Created on 2020-05-16 by the reprex package (v0.3.0)

Peter
  • 11,500
  • 5
  • 21
  • 31
2

I think Peter is definitely on the right track. However, I understand the OP to be asking for the individual Values be ordered by Value within each Segment. I've made Grp a factor such that Grp is ordered in decreasing size of the largest Value in a Grp.

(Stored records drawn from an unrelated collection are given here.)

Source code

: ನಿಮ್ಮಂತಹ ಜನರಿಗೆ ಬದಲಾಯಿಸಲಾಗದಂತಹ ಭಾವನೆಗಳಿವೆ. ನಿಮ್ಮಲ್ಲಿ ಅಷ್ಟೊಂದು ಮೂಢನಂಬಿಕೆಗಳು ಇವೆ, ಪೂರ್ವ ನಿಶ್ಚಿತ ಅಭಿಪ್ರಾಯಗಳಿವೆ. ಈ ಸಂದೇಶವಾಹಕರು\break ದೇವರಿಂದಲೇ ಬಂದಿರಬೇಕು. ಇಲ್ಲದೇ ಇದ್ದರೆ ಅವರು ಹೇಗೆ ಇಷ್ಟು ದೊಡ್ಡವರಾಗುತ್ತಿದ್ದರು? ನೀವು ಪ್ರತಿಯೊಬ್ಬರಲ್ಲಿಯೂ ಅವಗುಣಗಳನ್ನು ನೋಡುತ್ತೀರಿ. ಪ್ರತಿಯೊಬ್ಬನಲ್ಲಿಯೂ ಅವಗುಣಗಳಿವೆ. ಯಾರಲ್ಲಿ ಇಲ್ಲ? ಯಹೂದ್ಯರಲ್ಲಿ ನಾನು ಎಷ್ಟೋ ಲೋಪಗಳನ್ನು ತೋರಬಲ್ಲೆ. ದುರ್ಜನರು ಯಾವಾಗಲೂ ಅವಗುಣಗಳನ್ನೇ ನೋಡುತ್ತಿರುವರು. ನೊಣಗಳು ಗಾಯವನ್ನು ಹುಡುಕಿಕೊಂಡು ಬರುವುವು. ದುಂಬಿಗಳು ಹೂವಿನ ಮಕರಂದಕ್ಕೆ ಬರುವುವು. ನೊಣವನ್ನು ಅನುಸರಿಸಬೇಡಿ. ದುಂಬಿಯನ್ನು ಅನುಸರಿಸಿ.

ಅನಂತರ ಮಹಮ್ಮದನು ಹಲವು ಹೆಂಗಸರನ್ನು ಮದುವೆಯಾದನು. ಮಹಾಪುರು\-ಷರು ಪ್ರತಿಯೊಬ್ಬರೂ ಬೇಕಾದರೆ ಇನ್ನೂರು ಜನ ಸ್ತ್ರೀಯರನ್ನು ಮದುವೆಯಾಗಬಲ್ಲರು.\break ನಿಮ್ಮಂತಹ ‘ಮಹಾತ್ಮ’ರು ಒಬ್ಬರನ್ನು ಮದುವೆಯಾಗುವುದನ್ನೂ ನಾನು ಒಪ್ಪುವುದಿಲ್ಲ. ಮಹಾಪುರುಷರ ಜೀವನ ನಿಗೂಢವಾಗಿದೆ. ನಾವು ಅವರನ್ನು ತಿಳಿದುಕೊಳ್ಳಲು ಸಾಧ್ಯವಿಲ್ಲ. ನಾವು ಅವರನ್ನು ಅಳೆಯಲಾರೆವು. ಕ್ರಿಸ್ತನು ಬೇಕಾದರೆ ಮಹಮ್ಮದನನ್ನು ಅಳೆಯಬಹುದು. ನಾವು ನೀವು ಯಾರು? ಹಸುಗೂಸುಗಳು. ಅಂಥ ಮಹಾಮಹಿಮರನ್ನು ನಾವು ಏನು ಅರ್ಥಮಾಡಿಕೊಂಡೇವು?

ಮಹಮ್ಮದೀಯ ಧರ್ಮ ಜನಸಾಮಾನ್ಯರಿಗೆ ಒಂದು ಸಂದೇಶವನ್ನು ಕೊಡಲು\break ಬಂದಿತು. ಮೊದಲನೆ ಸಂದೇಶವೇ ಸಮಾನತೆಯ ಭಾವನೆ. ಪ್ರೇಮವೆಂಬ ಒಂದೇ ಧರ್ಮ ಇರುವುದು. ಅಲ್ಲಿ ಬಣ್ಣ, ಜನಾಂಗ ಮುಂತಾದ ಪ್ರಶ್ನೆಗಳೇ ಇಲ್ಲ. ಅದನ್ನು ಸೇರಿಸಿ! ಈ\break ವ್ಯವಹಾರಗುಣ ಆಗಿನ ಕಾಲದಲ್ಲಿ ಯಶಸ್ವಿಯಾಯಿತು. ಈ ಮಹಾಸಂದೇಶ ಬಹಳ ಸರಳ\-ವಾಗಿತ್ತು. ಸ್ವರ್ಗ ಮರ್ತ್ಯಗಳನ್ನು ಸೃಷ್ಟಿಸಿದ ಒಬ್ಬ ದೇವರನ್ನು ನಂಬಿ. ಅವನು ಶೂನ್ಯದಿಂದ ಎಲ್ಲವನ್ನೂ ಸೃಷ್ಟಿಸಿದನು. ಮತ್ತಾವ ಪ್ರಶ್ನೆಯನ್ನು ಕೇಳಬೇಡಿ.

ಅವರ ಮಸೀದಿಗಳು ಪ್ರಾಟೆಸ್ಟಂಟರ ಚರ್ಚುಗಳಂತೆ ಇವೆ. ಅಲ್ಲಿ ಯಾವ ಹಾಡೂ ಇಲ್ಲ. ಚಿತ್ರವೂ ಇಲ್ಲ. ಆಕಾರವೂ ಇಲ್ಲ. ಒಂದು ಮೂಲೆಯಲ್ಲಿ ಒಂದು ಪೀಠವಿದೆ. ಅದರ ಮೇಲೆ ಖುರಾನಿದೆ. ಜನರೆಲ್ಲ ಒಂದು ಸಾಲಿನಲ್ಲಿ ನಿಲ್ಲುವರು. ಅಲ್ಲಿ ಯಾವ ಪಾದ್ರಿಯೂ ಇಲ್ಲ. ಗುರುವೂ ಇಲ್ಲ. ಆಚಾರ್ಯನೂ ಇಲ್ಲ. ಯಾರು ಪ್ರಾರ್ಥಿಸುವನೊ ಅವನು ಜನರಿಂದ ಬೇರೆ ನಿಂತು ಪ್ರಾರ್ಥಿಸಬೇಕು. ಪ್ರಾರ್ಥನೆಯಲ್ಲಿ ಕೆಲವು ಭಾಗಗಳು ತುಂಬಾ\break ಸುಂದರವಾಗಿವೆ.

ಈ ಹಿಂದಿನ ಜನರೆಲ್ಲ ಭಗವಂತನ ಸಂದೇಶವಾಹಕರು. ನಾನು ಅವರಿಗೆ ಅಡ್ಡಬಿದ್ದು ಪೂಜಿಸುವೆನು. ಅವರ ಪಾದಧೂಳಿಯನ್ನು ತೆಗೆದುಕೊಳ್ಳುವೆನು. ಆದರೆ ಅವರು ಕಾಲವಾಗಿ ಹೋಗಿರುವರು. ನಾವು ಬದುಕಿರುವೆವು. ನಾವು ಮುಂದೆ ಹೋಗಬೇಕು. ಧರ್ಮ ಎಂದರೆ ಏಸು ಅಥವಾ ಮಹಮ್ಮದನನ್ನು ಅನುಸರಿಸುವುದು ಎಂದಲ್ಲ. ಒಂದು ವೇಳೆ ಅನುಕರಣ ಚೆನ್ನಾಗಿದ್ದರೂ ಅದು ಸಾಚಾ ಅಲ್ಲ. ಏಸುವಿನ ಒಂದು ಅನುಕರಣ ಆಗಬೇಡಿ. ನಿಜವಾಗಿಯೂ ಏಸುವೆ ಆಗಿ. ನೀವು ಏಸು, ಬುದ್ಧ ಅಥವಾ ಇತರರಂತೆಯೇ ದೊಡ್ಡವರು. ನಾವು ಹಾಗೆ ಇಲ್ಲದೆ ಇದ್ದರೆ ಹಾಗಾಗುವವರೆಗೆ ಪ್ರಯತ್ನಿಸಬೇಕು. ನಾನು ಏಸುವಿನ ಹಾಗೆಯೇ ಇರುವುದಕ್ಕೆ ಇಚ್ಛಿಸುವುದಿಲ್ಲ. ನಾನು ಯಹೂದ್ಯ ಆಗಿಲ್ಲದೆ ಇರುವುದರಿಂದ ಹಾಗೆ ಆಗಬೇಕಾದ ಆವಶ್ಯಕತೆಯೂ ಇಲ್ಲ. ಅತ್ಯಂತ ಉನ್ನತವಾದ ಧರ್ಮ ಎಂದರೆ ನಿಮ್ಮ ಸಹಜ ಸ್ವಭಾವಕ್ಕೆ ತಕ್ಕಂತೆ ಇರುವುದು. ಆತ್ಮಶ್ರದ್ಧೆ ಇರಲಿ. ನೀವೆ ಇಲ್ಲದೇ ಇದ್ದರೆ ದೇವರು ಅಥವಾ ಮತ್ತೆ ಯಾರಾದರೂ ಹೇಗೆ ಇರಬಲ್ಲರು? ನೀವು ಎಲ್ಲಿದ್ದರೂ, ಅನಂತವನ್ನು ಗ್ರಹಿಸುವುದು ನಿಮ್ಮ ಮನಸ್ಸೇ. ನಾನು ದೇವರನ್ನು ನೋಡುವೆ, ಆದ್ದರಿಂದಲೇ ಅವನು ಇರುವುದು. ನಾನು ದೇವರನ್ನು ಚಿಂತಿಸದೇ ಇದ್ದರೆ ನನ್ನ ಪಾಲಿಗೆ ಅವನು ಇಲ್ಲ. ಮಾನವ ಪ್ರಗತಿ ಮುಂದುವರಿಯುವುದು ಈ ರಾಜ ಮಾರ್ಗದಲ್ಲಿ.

The code would look like:

  repro_ord <- repro_df %>% arrange(desc(Value)) %>% 
            mutate(Value_ord = row_number(), Grp = as_factor(as.character(Grp)) )
  p <- ggplot(repro_ord, aes(x = Segment, y = Value) ) +
            geom_col( aes( fill = Grp, group = rev(Value_ord) ),color = "black")

  bar_tot <- repro_ord %>% group_by(Segment) %>% summarize(Total = sum(Value, na.rm = TRUE)) %>% 
          ungroup() %>% mutate_if(., is.numeric, round, 0) 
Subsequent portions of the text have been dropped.